Charleen shook her head, staring at the envelope. “Amazing.”

“I doubt we would have collected so much if it wasn’t for Cal coming here every week. He’s like a walking advertisement for Hearts Fur Love.”

“Everyone adores him, don’t they?” Charleen gushed. “And you, that was so sweet of you to take Peaches overnight. I hear she was the perfect guest.”

Cal had talked about her to Charleen. Her heart flipped at the thought, wondering what else Cal shared. “I was almost tempted?”

Charleen gasped. “You were tempted to adopt her?”

“I was going to say foster . But no, that’s probably not a good idea after all.”

“Oh, but she’s such a sweetheart. I can’t believe she hasn’t found her forever family yet.” Charleen leaned forward and patted Ginger’s hand. “He wrote the cutest description about her for the website. He really has a talent for that.”

“He does?”

Charleen nodded. “Sometimes I read his profiles and I’m like, ‘I want this dog.’ As if five dogs isn’t enough.” She threw her head back with a hearty laugh.

“Does he write all of them?” Her pulse leapt with a little offbeat stutter.

“Most of them. I’ve tried, but I’m about as creative as a math book. He says that working on them is a palette cleanser for the technical writing he does all day.”
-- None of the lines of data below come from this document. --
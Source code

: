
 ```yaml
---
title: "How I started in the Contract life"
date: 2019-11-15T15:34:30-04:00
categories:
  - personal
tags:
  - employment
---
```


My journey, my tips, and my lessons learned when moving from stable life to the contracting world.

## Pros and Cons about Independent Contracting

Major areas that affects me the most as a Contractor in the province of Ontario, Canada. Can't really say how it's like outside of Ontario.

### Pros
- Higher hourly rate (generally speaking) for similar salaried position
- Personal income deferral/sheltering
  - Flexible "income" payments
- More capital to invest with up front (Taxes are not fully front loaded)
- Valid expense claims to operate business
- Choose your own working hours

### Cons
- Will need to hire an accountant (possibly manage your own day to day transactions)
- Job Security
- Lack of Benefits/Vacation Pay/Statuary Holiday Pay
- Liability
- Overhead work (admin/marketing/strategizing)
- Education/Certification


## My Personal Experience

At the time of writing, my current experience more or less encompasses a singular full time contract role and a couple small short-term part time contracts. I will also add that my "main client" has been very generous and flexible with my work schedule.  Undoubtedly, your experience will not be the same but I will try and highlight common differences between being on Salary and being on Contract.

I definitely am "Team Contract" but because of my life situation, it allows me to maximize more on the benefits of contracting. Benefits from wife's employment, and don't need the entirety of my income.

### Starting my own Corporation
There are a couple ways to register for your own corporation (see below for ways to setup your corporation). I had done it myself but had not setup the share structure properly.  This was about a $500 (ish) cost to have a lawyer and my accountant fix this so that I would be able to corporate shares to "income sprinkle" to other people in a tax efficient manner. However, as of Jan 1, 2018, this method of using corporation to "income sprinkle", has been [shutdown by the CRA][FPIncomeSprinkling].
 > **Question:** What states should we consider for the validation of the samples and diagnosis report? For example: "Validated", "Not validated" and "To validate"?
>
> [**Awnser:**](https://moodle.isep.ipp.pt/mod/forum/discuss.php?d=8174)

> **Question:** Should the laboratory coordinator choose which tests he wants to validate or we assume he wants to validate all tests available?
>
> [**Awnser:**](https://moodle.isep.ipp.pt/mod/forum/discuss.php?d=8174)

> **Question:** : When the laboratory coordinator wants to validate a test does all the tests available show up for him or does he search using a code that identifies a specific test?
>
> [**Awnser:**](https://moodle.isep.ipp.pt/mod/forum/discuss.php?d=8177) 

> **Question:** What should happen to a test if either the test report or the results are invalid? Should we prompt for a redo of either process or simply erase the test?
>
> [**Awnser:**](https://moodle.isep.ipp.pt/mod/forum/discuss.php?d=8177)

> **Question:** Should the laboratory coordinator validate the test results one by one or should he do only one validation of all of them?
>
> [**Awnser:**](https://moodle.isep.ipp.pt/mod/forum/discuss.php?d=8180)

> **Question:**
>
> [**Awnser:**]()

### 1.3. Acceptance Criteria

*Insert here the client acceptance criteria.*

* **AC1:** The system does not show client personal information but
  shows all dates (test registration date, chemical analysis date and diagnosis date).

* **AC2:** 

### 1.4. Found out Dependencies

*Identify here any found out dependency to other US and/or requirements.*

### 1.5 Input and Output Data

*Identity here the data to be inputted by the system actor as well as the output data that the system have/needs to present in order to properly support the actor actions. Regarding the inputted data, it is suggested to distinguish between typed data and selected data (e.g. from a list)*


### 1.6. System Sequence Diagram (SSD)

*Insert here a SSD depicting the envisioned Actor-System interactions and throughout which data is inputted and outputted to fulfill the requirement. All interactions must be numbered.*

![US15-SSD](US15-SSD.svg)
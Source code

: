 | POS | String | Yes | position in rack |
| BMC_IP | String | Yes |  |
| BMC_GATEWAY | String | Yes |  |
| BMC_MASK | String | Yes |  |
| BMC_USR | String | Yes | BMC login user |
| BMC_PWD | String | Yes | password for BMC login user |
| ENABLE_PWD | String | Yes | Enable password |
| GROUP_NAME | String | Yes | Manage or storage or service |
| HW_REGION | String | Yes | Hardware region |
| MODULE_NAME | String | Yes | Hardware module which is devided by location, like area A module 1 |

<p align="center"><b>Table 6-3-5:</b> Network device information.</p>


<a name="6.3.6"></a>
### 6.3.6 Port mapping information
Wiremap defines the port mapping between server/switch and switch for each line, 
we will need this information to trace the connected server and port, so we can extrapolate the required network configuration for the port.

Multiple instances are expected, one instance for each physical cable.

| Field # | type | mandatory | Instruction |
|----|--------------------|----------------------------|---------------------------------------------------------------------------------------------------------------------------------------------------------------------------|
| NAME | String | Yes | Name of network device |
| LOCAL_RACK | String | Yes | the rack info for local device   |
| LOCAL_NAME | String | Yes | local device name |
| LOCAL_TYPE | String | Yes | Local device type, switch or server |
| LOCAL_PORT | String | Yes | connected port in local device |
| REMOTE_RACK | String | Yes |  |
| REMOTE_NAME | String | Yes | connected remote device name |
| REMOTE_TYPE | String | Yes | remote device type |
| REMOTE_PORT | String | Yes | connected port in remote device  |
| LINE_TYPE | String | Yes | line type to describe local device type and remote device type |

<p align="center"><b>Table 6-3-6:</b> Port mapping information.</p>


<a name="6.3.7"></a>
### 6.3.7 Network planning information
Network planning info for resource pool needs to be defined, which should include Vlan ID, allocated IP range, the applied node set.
“Right,” she murmured as her heart sank.

He writes profiles… for the shelter dogs ? Her mind whirled. Cal’s calls had stopped today. His voicemail messages spoke of a misunderstanding. It was better to talk in person, he’d said. To clear this up . Now she understood what misunderstanding he referred to, and she was to blame .

But she was afraid. What if her fear of losing herself in this relationship came true? It’d happened once with Marco. She didn’t want a repeat.

Cal wasn’t Marco, though. She’d known that up until she read that profile, then all the doubts came rushing back, and it’d pushed her back to the starting line.

She could solve it with a simple phone call or a face-to-face conversation, yet the outcome terrified her. Still, if she let this fester any longer, Cal might truly end up writing a dating profile for himself.

He might think she wasn’t worth the drama.

Too much trouble.

For a long time, she would have agreed with him. Insecurity can be exhausting, for her and for poor Cal.

It’s not too late to fix things .

Oh, but maybe it was. At least until she heard his version of what she’d imagined. She prayed for a discerning heart, and that he’d be patient with her even if that was asking too much.

Like him, she took words to heart. And spoken cruelly, they could cut her to the core. It might be easy to forgive, but those words became a part of her fabric, permanently woven into her being.

And she’d hurt him. Silently accusing him of not being genuine when all he’d ever been to her was kind and generous and so delightfully charming. He made her heart sing after it had been silent for too long. She might not have accused him outright, but her indifference had wounded him.

Kind, generous, funny Cal.

But now her thoughtlessness was a part of him, too.